Looking for guidance
Gordon McCoun of Financial Dynamics
The question of how and when to give earnings-per-share guidance is something many IR departments are struggling with at present. Pennsylvania-based Electronics Boutique was experiencing share price volatility when providing quarterly guidance updates. ‘The stock gyrated positively when guidance was beaten and then reacted negatively when earnings didn’t meet the guidance,’ explains Gordon McCoun, IR specialist at New York-based Financial Dynamics, which counts Electronics Boutique among its clients.
Financial Dynamics worked with Electronics Boutique to focus on longer-term performance drivers and produce a more conservative set of metrics so the numbers made sense and were realistic. ‘This meant when we set longer-term guidance parameters and didn’t change them, Electronics Boutique could develop a track record of meeting the expectation – consequently turning a stock that traded volatile but flat over time into one that made a reasonable move,’ McCoun says. ‘A company needs to take ownership of the expectations and not leave it up to the analysts.’
Guidance is at the top of the laundry list of issues clients are coming to Financial Dynamics for, McCoun adds.
Precious metals
Larry Snoddon of Apco
Moscow-based Norilsk Nickel, 50 percent of which is owned by Russian private equity firm Interros, chose communications firm Apco to help with its acquisition of Stillwater Mining in Montana in the fall of 2002.
‘This case was particularly political because Stillwater is a miner of palladium and platinum, which are strategic metals,’ explains Larry Snoddon, vice chairman and managing director of Apco’s New York office. ‘So it was not only the issue of the first Russian acquisition of an NYSE-listed company but also the fact that the acquisition was mining strategic metals.’
Apco started by introducing Norilsk to the American market prior to the acquisition. ‘Norilsk came to the US and met a number of people in Washington from regulators to legislators,’ says Snoddon. ‘One of the questions that arose was, Why are foreign companies coming in and acquiring this company where many of our people are employed?

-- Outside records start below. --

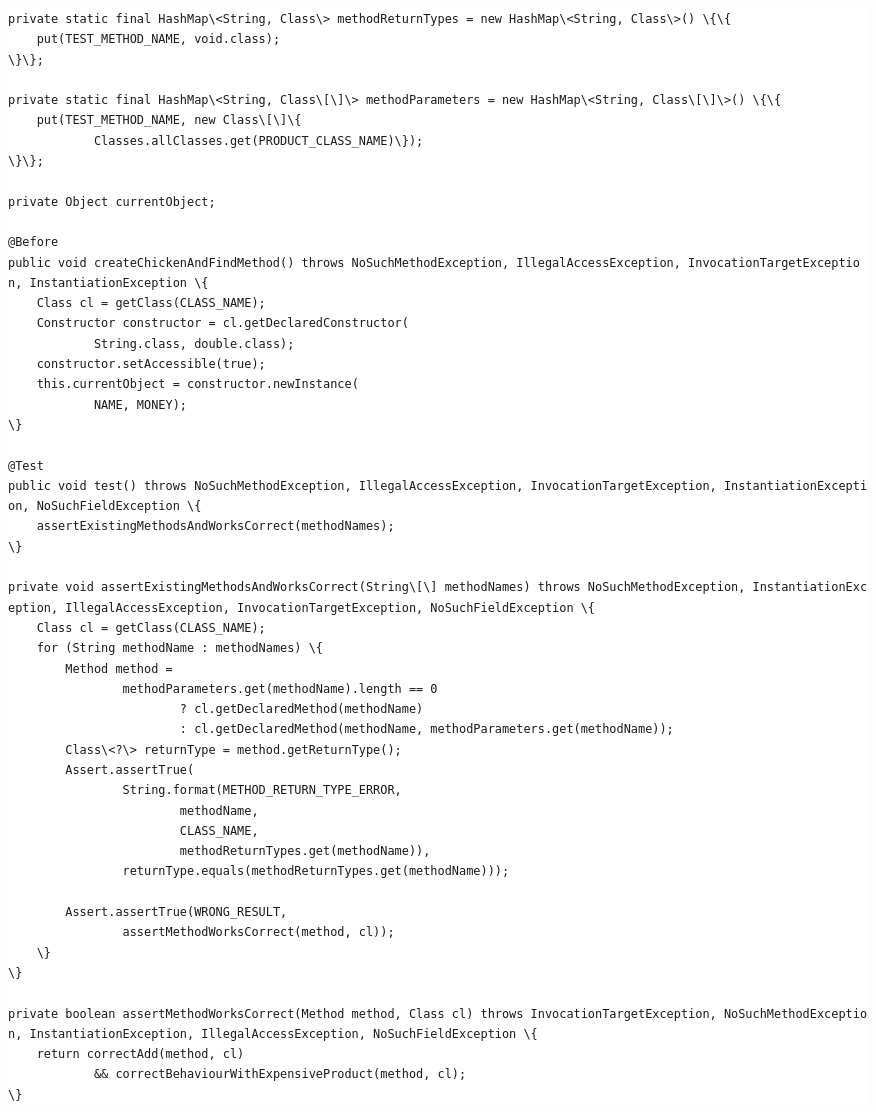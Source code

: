     private static final HashMap\<String, Class\> methodReturnTypes = new HashMap\<String, Class\>() \{\{
        put(TEST_METHOD_NAME, void.class);
    \}\};

    private static final HashMap\<String, Class\[\]\> methodParameters = new HashMap\<String, Class\[\]\>() \{\{
        put(TEST_METHOD_NAME, new Class\[\]\{
                Classes.allClasses.get(PRODUCT_CLASS_NAME)\});
    \}\};

    private Object currentObject;

    @Before
    public void createChickenAndFindMethod() throws NoSuchMethodException, IllegalAccessException, InvocationTargetException, InstantiationException \{
        Class cl = getClass(CLASS_NAME);
        Constructor constructor = cl.getDeclaredConstructor(
                String.class, double.class);
        constructor.setAccessible(true);
        this.currentObject = constructor.newInstance(
                NAME, MONEY);
    \}

    @Test
    public void test() throws NoSuchMethodException, IllegalAccessException, InvocationTargetException, InstantiationException, NoSuchFieldException \{
        assertExistingMethodsAndWorksCorrect(methodNames);
    \}

    private void assertExistingMethodsAndWorksCorrect(String\[\] methodNames) throws NoSuchMethodException, InstantiationException, IllegalAccessException, InvocationTargetException, NoSuchFieldException \{
        Class cl = getClass(CLASS_NAME);
        for (String methodName : methodNames) \{
            Method method =
                    methodParameters.get(methodName).length == 0
                            ? cl.getDeclaredMethod(methodName)
                            : cl.getDeclaredMethod(methodName, methodParameters.get(methodName));
            Class\<?\> returnType = method.getReturnType();
            Assert.assertTrue(
                    String.format(METHOD_RETURN_TYPE_ERROR,
                            methodName,
                            CLASS_NAME,
                            methodReturnTypes.get(methodName)),
                    returnType.equals(methodReturnTypes.get(methodName)));

            Assert.assertTrue(WRONG_RESULT,
                    assertMethodWorksCorrect(method, cl));
        \}
    \}

    private boolean assertMethodWorksCorrect(Method method, Class cl) throws InvocationTargetException, NoSuchMethodException, InstantiationException, IllegalAccessException, NoSuchFieldException \{
        return correctAdd(method, cl)
                && correctBehaviourWithExpensiveProduct(method, cl);
    \}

So we worked with unions, opinion leaders, legislators and representatives in Washington and provided community relations as well.’
Apco helped structure the company’s new board and the acquisition went through in June 2003.
Hired to fire
Michael Claes of Burson-Marsteller
Michael Claes, managing director of corporate finance at Burson-Marsteller, tells of a highly sensitive situation his firm recently took on involving a large technology company. The firm, which prefers to remain anonymous, essentially hired Burson-Marsteller to fire its chief executive officer.
‘[The board members] described trying to have a meeting with this CEO, who would be unavailable for weeks if the chairman or one of the board members wanted to meet with him,’ Claes remembers. Shockingly, Claes says this type of scenario is coming up more and more often.
Burson-Marsteller had another client in the financial services area that it worked with for two years on a plan to get rid of its CEO. The main reason the situation dragged on for two years is that the board couldn’t work up the commitment to make a decision, reports Claes.
‘It’s a very strange phenomenon to see how far this has come,’ Claes comments. He feels the public is unaware of the magnitude of the problem because most situations like this are not visible or remain low profile.